WHAT IS EXPECTED
Please repeat the whole listing exactly, but leave the pictures out.

RAW DATA
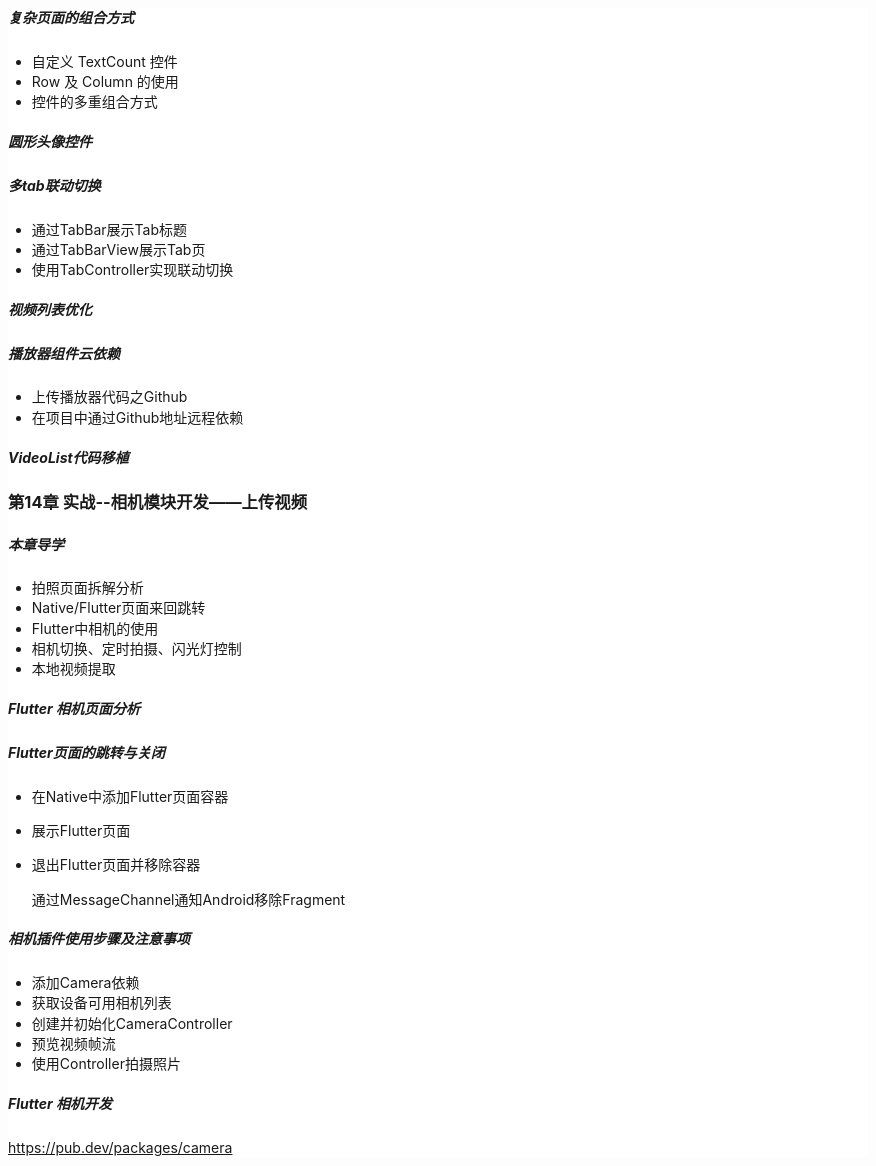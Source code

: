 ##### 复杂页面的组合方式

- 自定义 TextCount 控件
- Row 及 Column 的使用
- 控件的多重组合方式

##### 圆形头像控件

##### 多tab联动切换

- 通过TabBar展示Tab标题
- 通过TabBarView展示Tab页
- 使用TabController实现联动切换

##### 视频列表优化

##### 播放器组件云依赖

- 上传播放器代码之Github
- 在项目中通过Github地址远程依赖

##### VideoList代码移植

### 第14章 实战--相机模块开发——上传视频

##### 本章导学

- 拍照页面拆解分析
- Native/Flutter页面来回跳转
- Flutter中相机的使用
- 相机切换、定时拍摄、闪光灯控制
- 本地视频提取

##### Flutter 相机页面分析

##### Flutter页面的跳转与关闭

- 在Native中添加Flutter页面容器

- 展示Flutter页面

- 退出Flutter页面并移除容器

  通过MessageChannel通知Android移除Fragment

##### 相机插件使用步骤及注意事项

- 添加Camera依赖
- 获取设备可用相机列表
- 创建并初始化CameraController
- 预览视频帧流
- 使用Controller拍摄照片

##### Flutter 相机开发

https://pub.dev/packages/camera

ANSWER AREA
Source code

: ##### 复杂页面的组合方式

- 自定义 TextCount 控件
- Row 及 Column 的使用
- 控件的多重组合方式

##### 圆形头像控件

##### 多tab联动切换

- 通过TabBar展示Tab标题
- 通过TabBarView展示Tab页
- 使用TabController实现联动切换

##### 视频列表优化

##### 播放器组件云依赖

- 上传播放器代码之Github
- 在项目中通过Github地址远程依赖

##### VideoList代码移植

### 第14章 实战--相机模块开发——上传视频

##### 本章导学

- 拍照页面拆解分析
- Native/Flutter页面来回跳转
- Flutter中相机的使用
- 相机切换、定时拍摄、闪光灯控制
- 本地视频提取

##### Flutter 相机页面分析

##### Flutter页面的跳转与关闭

- 在Native中添加Flutter页面容器

- 展示Flutter页面

- 退出Flutter页面并移除容器

  通过MessageChannel通知Android移除Fragment

##### 相机插件使用步骤及注意事项

- 添加Camera依赖
- 获取设备可用相机列表
- 创建并初始化CameraController
- 预览视频帧流
- 使用Controller拍摄照片

##### Flutter 相机开发

https://pub.dev/packages/camera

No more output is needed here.